EMC Question of the Week: January 2, 2023

schematic illustration of a transmission line with characteristic impedance, Z0, and load resistance, RL

Ideally, for EMC and signal integrity, digital signals should have matched terminations when the propagation delay is large compared to

  1. the transition time
  2. the bit width
  3. 1 nanosecond
  4. 1 picosecond (i.e., always)


The best answer is “a.” Although specific design advice varies, matched terminations and controlled impedance transmission lines are usually required when the propagation delay is greater than 1/6 to 1/2 the transition time of the digital signal. The bit width is not considered. (Although obviously, if the propagation delay is greater than the bit width, it is much greater than the transition time.)

One nanosecond is not a good rule of thumb, because it would require matching virtually all signals traveling more than 10-30 cm, even at slow data rates with controlled transition times.

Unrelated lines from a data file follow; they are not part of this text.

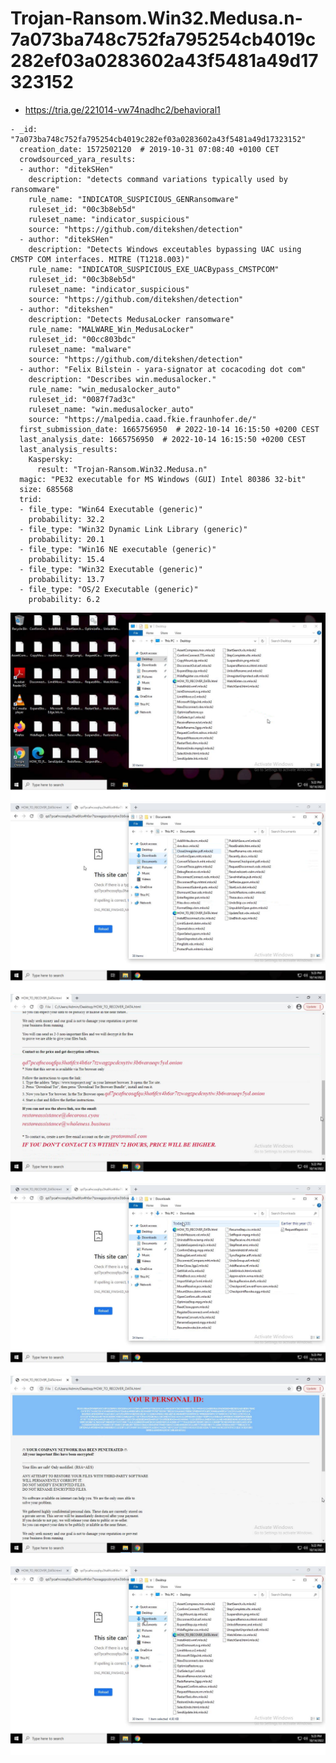 # Trojan-Ransom.Win32.Medusa.n-7a073ba748c752fa795254cb4019c282ef03a0283602a43f5481a49d17323152

- https://tria.ge/221014-vw74nadhc2/behavioral1

```
- _id: "7a073ba748c752fa795254cb4019c282ef03a0283602a43f5481a49d17323152"
  creation_date: 1572502120  # 2019-10-31 07:08:40 +0100 CET
  crowdsourced_yara_results: 
  - author: "ditekSHen"
    description: "detects command variations typically used by ransomware"
    rule_name: "INDICATOR_SUSPICIOUS_GENRansomware"
    ruleset_id: "00c3b8eb5d"
    ruleset_name: "indicator_suspicious"
    source: "https://github.com/ditekshen/detection"
  - author: "ditekSHen"
    description: "Detects Windows exceutables bypassing UAC using CMSTP COM interfaces. MITRE (T1218.003)"
    rule_name: "INDICATOR_SUSPICIOUS_EXE_UACBypass_CMSTPCOM"
    ruleset_id: "00c3b8eb5d"
    ruleset_name: "indicator_suspicious"
    source: "https://github.com/ditekshen/detection"
  - author: "ditekshen"
    description: "Detects MedusaLocker ransomware"
    rule_name: "MALWARE_Win_MedusaLocker"
    ruleset_id: "00cc803bdc"
    ruleset_name: "malware"
    source: "https://github.com/ditekshen/detection"
  - author: "Felix Bilstein - yara-signator at cocacoding dot com"
    description: "Describes win.medusalocker."
    rule_name: "win_medusalocker_auto"
    ruleset_id: "0087f7ad3c"
    ruleset_name: "win.medusalocker_auto"
    source: "https://malpedia.caad.fkie.fraunhofer.de/"
  first_submission_date: 1665756950  # 2022-10-14 16:15:50 +0200 CEST
  last_analysis_date: 1665756950  # 2022-10-14 16:15:50 +0200 CEST
  last_analysis_results: 
    Kaspersky: 
      result: "Trojan-Ransom.Win32.Medusa.n"
  magic: "PE32 executable for MS Windows (GUI) Intel 80386 32-bit"
  size: 685568
  trid: 
  - file_type: "Win64 Executable (generic)"
    probability: 32.2
  - file_type: "Win32 Dynamic Link Library (generic)"
    probability: 20.1
  - file_type: "Win16 NE executable (generic)"
    probability: 15.4
  - file_type: "Win32 Executable (generic)"
    probability: 13.7
  - file_type: "OS/2 Executable (generic)"
    probability: 6.2
```

![téléchargement.png](téléchargement.png)
![téléchargement5.png](téléchargement5.png)
![téléchargement2.png](téléchargement2.png)
![téléchargement4.png](téléchargement4.png)
![téléchargement1.png](téléchargement1.png)
![téléchargement3.png](téléchargement3.png)
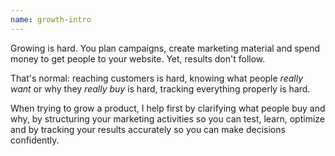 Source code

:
 ```yaml
---
name: growth-intro
---
```


Growing is hard. You plan campaigns, create marketing material and spend money to get people to your website. Yet, results don't follow. 

That's normal: reaching customers is hard, knowing what people _really want_ or why they _really buy_ is hard, tracking everything properly is hard. 

When trying to grow a product, I help first by clarifying what people buy and why, by structuring your marketing activities so you can test, learn, optimize and by tracking your results accurately so you can make decisions confidently. 
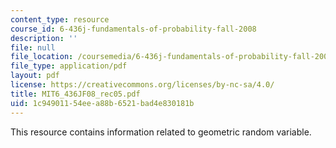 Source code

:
 ```yaml
---
content_type: resource
course_id: 6-436j-fundamentals-of-probability-fall-2008
description: ''
file: null
file_location: /coursemedia/6-436j-fundamentals-of-probability-fall-2008/1c94901154eea88b6521bad4e830181b_MIT6_436JF08_rec05.pdf
file_type: application/pdf
layout: pdf
license: https://creativecommons.org/licenses/by-nc-sa/4.0/
title: MIT6_436JF08_rec05.pdf
uid: 1c949011-54ee-a88b-6521-bad4e830181b
---
```

This resource contains information related to geometric random variable.
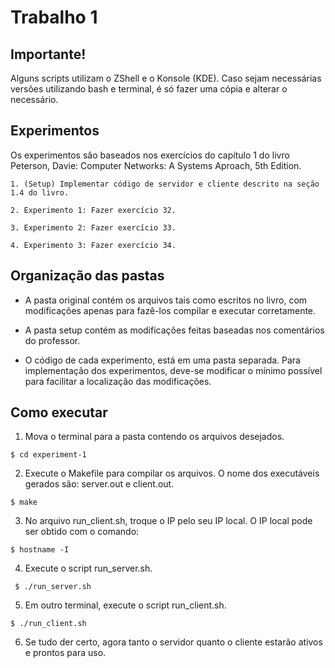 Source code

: # Trabalho 1

## Importante!

Alguns scripts utilizam o ZShell e o Konsole (KDE). Caso sejam necessárias versões utilizando bash e terminal, é só fazer uma cópia e alterar o necessário.

## Experimentos

Os experimentos sâo baseados nos exercícios do capítulo 1 do livro Peterson, Davie: Computer Networks: A Systems Aproach, 5th Edition. 

    1. (Setup) Implementar código de servidor e cliente descrito na seção 1.4 do livro.

    2. Experimento 1: Fazer exercício 32.

    3. Experimento 2: Fazer exercício 33.

    4. Experimento 3: Fazer exercício 34.

## Organização das pastas

- A pasta original contém os arquivos tais como escritos no livro, com modificações apenas para fazê-los compilar e executar corretamente.
  
- A pasta setup contém as modificações feitas baseadas nos comentários do professor.
  
- O código de cada experimento, está em uma pasta separada. Para implementação dos experimentos, deve-se modificar o mínimo possível para facilitar a localização das modificações.


## Como executar 

  1. Mova o terminal para a pasta contendo os arquivos desejados.
   ```
   $ cd experiment-1
   ```

  2. Execute o Makefile para compilar os arquivos. O nome dos executáveis gerados são: server.out e client.out.
   ```
   $ make
   ```

  3. No arquivo run_client.sh, troque o IP pelo seu IP local. O IP local pode ser obtido com o comando:
   ```
   $ hostname -I
   ```

  4. Execute o script run_server.sh.
   ```
    $ ./run_server.sh
   ```

  5. Em outro terminal, execute o script run_client.sh.
   ```
   $ ./run_client.sh
   ```

  6. Se tudo der certo, agora tanto o servidor quanto o cliente estarão ativos e prontos para uso. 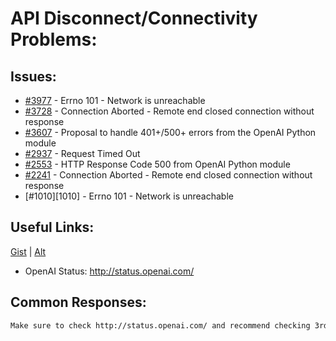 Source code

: [gist]:https://gist.github.com/anonhostpi/97d4bb3e9535c92b8173fae704b76264#file-_topics-0005-api-0002-access-connectivity-md
[source]:https://github.com/anonhostpi/AUTOGPT.TRACKERS/blob/main/TOPICS/0005.API/0002.ACCESS/CONNECTIVITY.md
# API Disconnect/Connectivity Problems:
## Issues:
- [#3977][3977] - Errno 101 - Network is unreachable
- [#3728][3728] - Connection Aborted - Remote end closed connection without response
- [#3607][3607] - Proposal to handle 401+/500+ errors from the OpenAI Python module
- [#2937][2937] - Request Timed Out
- [#2553][2553] - HTTP Response Code 500 from OpenAI Python module
- [#2241][2241] - Connection Aborted - Remote end closed connection without response
- [#1010][1010] - Errno 101 - Network is unreachable

## Useful Links:
[Gist][gist] | [Alt][source]
- OpenAI Status: http://status.openai.com/

## Common Responses:
```md
Make sure to check http://status.openai.com/ and recommend checking 3rd parties like downdetector: https://downdetector.com/status/openai/
```

[2241]:https://github.com/Significant-Gravitas/Auto-GPT/issues/2241
[2553]:https://github.com/Significant-Gravitas/Auto-GPT/issues/2553
[2937]:https://github.com/Significant-Gravitas/Auto-GPT/issues/2937
[3607]:https://github.com/Significant-Gravitas/Auto-GPT/issues/3607
[3728]:https://github.com/Significant-Gravitas/Auto-GPT/issues/3728
[3977]:https://github.com/Significant-Gravitas/Auto-GPT/issues/3977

It's also not correct to say that matching is always desirable from an EMC and signal integrity standpoint. Matched transmission lines generally consume more power, limit design options, and cost more. They may also convey noise more readily and be more difficult to filter. 

In situations where the propagation delay is much greater than the transition time, the first option to consider is whether the transition time can be increased. This option reduces the bandwidth of the signal and can significantly reduce the power bus noise. Matching is the option of last resort, but it is often necessary when sending high-speed signals significant distances.